__Prompt__. Give back an exact copy of the lines in the records below, from the line that has "- [x] The user should be" through the line that has "- [x] Follow", and nothing besides.

Excerpts from a dataset
◇ ◇ ◇ ◇ ◇
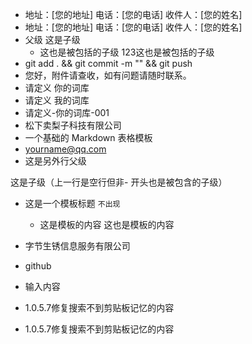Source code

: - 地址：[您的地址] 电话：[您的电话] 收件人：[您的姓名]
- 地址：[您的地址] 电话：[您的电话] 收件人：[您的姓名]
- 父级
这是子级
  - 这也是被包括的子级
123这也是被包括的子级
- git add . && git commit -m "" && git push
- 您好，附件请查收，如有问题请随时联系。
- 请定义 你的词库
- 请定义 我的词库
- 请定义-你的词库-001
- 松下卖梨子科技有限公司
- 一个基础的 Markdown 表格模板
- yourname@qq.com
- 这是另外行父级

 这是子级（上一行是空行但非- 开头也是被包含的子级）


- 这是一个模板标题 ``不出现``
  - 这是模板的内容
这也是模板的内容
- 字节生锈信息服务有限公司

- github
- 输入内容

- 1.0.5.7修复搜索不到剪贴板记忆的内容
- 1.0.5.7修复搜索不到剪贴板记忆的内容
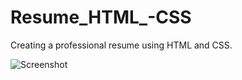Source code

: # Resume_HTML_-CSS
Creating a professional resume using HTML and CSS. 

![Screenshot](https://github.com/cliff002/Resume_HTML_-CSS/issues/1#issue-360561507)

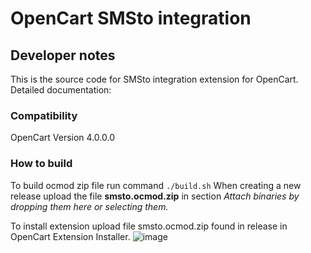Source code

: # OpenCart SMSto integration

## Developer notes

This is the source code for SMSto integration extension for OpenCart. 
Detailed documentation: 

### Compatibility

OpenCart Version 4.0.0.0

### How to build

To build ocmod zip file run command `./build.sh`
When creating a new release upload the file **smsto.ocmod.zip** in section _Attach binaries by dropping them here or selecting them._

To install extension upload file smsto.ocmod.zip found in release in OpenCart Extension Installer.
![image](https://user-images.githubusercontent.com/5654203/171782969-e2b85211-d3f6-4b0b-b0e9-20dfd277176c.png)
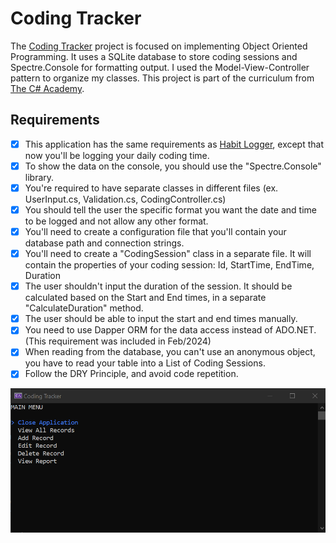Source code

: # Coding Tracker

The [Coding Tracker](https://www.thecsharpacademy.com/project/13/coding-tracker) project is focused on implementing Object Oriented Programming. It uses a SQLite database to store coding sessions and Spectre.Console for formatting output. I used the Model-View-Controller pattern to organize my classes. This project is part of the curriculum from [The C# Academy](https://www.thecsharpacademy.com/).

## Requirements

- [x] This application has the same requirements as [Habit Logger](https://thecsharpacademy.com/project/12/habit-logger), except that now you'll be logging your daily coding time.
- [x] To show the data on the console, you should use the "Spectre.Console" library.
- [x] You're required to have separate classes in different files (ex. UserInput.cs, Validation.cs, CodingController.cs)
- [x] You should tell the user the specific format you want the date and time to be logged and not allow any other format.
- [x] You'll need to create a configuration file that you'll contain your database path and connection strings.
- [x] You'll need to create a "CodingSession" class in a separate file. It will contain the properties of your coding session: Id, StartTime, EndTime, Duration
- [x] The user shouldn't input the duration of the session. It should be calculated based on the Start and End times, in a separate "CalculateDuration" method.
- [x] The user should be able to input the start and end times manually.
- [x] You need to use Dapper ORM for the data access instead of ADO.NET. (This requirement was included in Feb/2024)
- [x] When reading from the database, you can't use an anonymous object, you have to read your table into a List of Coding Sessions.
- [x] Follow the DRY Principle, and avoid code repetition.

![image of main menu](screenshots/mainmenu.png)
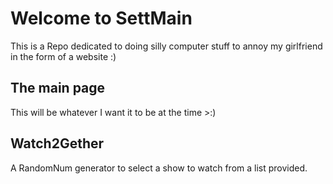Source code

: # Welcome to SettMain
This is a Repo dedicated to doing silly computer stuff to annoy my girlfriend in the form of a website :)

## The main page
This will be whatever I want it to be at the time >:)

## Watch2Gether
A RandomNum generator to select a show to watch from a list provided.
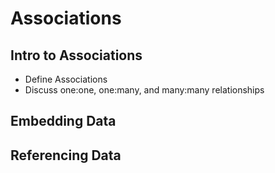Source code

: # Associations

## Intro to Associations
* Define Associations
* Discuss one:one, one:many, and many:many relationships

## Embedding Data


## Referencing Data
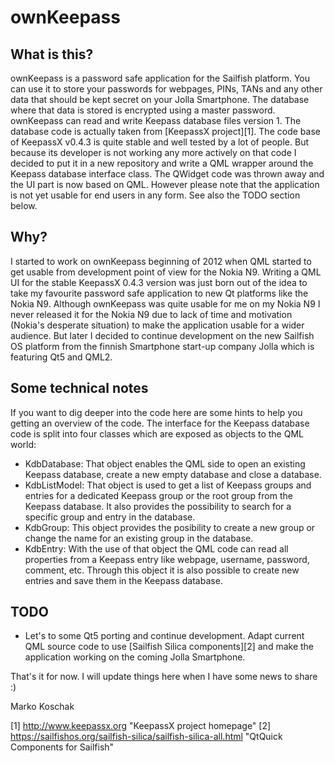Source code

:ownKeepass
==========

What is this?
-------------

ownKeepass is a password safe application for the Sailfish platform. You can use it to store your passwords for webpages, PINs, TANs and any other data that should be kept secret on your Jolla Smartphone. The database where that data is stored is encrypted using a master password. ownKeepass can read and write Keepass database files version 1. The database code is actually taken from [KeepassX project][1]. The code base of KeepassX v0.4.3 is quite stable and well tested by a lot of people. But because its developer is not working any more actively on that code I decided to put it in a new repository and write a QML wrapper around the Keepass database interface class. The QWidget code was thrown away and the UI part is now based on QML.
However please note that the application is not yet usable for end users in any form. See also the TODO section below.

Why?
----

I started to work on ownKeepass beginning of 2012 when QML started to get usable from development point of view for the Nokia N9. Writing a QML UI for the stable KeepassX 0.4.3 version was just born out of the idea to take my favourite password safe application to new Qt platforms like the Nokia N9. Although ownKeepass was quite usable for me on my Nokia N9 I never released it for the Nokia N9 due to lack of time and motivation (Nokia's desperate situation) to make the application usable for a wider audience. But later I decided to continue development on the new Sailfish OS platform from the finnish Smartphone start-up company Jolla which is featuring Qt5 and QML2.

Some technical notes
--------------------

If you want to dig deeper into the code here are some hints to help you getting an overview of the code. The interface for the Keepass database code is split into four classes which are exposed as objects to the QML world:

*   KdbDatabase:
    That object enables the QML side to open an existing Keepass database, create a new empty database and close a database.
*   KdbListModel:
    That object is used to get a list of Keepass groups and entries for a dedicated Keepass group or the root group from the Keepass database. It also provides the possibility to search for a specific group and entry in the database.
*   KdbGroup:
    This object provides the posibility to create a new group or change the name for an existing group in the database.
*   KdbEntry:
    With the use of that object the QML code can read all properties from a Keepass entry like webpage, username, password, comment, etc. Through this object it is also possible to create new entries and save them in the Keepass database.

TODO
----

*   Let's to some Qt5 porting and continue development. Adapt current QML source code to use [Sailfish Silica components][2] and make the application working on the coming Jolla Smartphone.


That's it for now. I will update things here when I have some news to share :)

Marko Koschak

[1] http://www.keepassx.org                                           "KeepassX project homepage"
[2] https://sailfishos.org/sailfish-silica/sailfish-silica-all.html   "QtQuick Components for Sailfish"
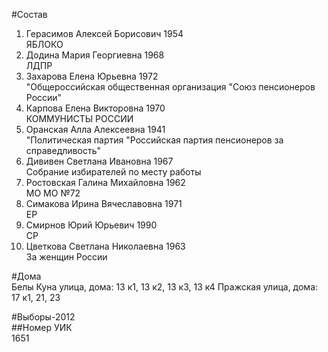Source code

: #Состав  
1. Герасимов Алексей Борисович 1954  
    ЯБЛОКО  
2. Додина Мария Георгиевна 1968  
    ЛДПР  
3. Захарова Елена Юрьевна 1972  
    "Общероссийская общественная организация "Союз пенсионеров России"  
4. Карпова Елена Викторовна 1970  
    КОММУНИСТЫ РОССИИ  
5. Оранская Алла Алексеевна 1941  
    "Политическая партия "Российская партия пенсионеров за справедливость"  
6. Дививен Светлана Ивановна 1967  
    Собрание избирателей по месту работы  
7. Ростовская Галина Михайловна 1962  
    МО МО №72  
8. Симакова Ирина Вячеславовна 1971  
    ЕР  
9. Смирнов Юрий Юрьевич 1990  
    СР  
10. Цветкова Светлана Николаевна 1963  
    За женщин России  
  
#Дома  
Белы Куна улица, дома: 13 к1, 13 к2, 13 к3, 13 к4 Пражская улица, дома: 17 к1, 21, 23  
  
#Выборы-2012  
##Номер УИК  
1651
◇ ◇ ◇ ◇ ◇
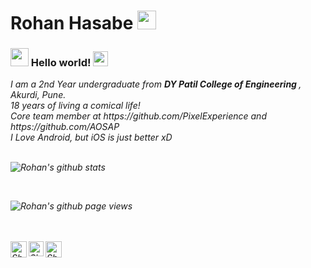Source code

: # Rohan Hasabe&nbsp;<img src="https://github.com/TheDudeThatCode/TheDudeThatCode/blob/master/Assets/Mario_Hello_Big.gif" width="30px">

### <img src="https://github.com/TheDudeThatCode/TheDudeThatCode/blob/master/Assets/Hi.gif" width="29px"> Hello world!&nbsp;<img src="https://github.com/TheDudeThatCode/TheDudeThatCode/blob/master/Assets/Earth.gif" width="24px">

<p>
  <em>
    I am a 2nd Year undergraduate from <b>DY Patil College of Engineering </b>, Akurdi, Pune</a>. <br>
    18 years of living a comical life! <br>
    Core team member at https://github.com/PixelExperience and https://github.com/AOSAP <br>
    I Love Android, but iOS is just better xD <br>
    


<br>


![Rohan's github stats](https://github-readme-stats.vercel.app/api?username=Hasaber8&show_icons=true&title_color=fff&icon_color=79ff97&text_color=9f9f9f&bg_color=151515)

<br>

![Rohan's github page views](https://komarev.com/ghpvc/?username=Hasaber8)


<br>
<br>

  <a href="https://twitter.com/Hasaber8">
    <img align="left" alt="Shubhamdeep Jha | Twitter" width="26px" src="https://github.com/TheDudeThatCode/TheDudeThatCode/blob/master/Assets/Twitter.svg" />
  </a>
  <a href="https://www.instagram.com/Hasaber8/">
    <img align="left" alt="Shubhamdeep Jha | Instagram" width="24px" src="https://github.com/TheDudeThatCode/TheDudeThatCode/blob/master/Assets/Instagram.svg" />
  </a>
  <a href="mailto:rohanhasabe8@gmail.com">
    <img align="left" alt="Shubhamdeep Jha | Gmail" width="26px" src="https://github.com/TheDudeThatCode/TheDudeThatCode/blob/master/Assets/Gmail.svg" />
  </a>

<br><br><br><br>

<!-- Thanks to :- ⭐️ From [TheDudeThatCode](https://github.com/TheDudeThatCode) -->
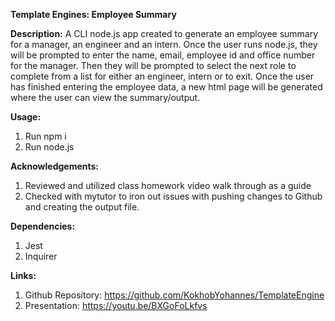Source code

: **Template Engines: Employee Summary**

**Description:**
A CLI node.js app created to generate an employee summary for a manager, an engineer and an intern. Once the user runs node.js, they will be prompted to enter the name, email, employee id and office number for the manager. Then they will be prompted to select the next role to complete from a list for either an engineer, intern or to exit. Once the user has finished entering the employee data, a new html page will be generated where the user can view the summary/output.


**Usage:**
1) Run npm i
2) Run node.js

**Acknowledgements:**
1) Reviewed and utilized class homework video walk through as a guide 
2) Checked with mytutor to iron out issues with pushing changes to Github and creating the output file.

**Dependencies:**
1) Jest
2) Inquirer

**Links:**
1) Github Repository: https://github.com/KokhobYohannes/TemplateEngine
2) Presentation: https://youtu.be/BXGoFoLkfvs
◇ ◇ ◇ ◇ ◇
__Output below__.
- [x] The user should be able to input the start and end times manually.
- [x] You need to use Dapper ORM for the data access instead of ADO.NET. (This requirement was included in Feb/2024)
- [x] When reading from the database, you can't use an anonymous object, you have to read your table into a List of Coding Sessions.
- [x] Follow the DRY Principle, and avoid code repetition.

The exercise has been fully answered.